Do Extreme Protests Affect the Popular Support of a Movement?

Research suggests that extreme protests can limit support.

Posted Feb 17, 2021 | Reviewed by Gary Drevitch

Elvert Barnes cc-by-sa-2.0
Source: Elvert Barnes cc-by-sa-2.0

Key Points: Advocates for societal change generally follow a trajectory of individual advocacy, followed by larger demonstrations and, if progress is not made, extreme social disruptions leading to vandalism and sometimes violence. New research points to a paradox, however: While it is difficult to gain attention without extreme actions, those very actions may decrease popular support for a cause, even among sympathetic observers.

When a group wants a societal change, it generally starts by working within the system—writing to legislators, for example, and trying to get laws passed. If those efforts are not successful, they may escalate to protests like rallies or protests in key locations. If people in power are still not swayed, the protests may get more extreme including social disruptions (like strikes, blocking traffic or blocking entrance to a facility), vandalism, or even violence. The aim of these protests is both to build awareness of the cause in a broader audience and to pressure people in power to make a change.

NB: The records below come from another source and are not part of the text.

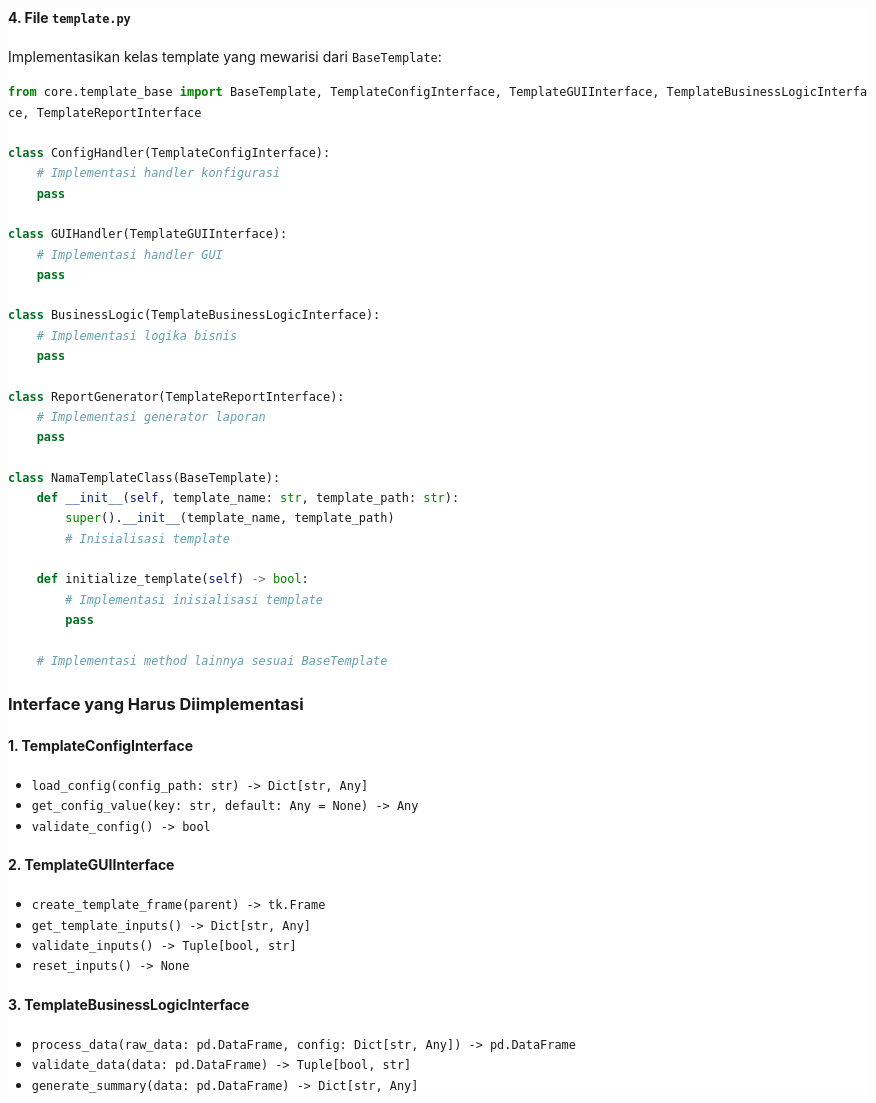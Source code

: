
 ```json
```

#### 4. File `template.py`
Implementasikan kelas template yang mewarisi dari `BaseTemplate`:

```python
from core.template_base import BaseTemplate, TemplateConfigInterface, TemplateGUIInterface, TemplateBusinessLogicInterface, TemplateReportInterface

class ConfigHandler(TemplateConfigInterface):
    # Implementasi handler konfigurasi
    pass

class GUIHandler(TemplateGUIInterface):
    # Implementasi handler GUI
    pass

class BusinessLogic(TemplateBusinessLogicInterface):
    # Implementasi logika bisnis
    pass

class ReportGenerator(TemplateReportInterface):
    # Implementasi generator laporan
    pass

class NamaTemplateClass(BaseTemplate):
    def __init__(self, template_name: str, template_path: str):
        super().__init__(template_name, template_path)
        # Inisialisasi template
    
    def initialize_template(self) -> bool:
        # Implementasi inisialisasi template
        pass
    
    # Implementasi method lainnya sesuai BaseTemplate
```

### Interface yang Harus Diimplementasi

#### 1. TemplateConfigInterface
- `load_config(config_path: str) -> Dict[str, Any]`
- `get_config_value(key: str, default: Any = None) -> Any`
- `validate_config() -> bool`

#### 2. TemplateGUIInterface
- `create_template_frame(parent) -> tk.Frame`
- `get_template_inputs() -> Dict[str, Any]`
- `validate_inputs() -> Tuple[bool, str]`
- `reset_inputs() -> None`

#### 3. TemplateBusinessLogicInterface
- `process_data(raw_data: pd.DataFrame, config: Dict[str, Any]) -> pd.DataFrame`
- `validate_data(data: pd.DataFrame) -> Tuple[bool, str]`
- `generate_summary(data: pd.DataFrame) -> Dict[str, Any]`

Protests can have many different influences. For example, in the summer of 2020, widespread protests following the killing of George Floyd by police led some communities to reduce funding to police departments, caused some brands based on African American stereotypes (such as Aunt Jemima) to rebrand, and even led some sports teams (like the Washington Redskins) to change their names.

But how do protests affect popular support of a movement? In particular, when protests get more extreme by causing social disruption or leading to violence, does that increase or decrease support among the public? This question was explored in a paper in the November 2020 issue of the Journal of Personality and Social Psychology by Matthew Feinberg, Robb Willer, and Chloe Kovacheff.

These researchers did a series of six experiments in which they described protests to participants. Across studies, the protests reflected causes typically supported by liberals in the United States (like Black Lives Matter or animal rights) as well as those typically supported by conservatives (like abortion rights and the right to carry firearms). The descriptions of the protests were varied so that they were either mild (like a protest rally) or more extreme (blocking the entrance to an abortion facility while shouting at arriving patients, or vandalizing an animal testing facility and setting the animals free).

Across studies, the researchers measured support for the movement connected to the protest. The general result is that people were less supportive of a movement and less willing to join when the protests were extreme than when they were less extreme. This effect held both for people whose politics were generally in support of the movement as well as for those whose politics were generally opposed to the movement.

Some of the studies also gathered more measurements to assess a complex explanation for this effect. These studies provided support for the idea that support for the cause decreased because people viewed the extreme protest as more immoral than the moderate protest, which led to a decrease in people’s emotional connection to the cause, which then led to a decrease in the degree to which people identified with the protesters. This decrease in identification with the protesters was then related to the lower level of support for the cause when the protest was extreme than when it was moderate.

These findings highlight a double-edged sword for protest movements: Often, it is difficult to gain the attention of people in power without doing something extreme. These extreme efforts, though, may decrease popular support for the cause—even among people who would ordinarily be supportive of the movement.

This work suggests that protest organizers need to be mindful of their goal with a particular set of protests. Rallies and marches can garner widespread popular support, but may not have an impact on people in power. More extreme actions may influence people in power, but temper popular support.

Finally, a limitation of the present studies is that they focus primarily on the immediate influence of a protest on people’s beliefs and support. In the moment, a more extreme protest can decrease popular support for a movement. However, significant change as a result of protests may lead to a re-evaluation of those protests over time. For example, extreme protests during the civil rights era in the United States in the 1960s may have decreased popular support for the movement at the time. But the civil rights legislation sparked by these protests has led modern society to think of these protests as having been a necessary, important, and justified part of the struggle for civil rights. More research will have to explore how the impact of extreme protests may influence how they are viewed when looking back on them.


Feinberg, M., Willer, R., & Kovacheff, C. (2020). The activist’s dilemma: Extreme protest actions reduce popular support for social movements. Journal of Personality and Social Psychology, 119(5), 1086–1111.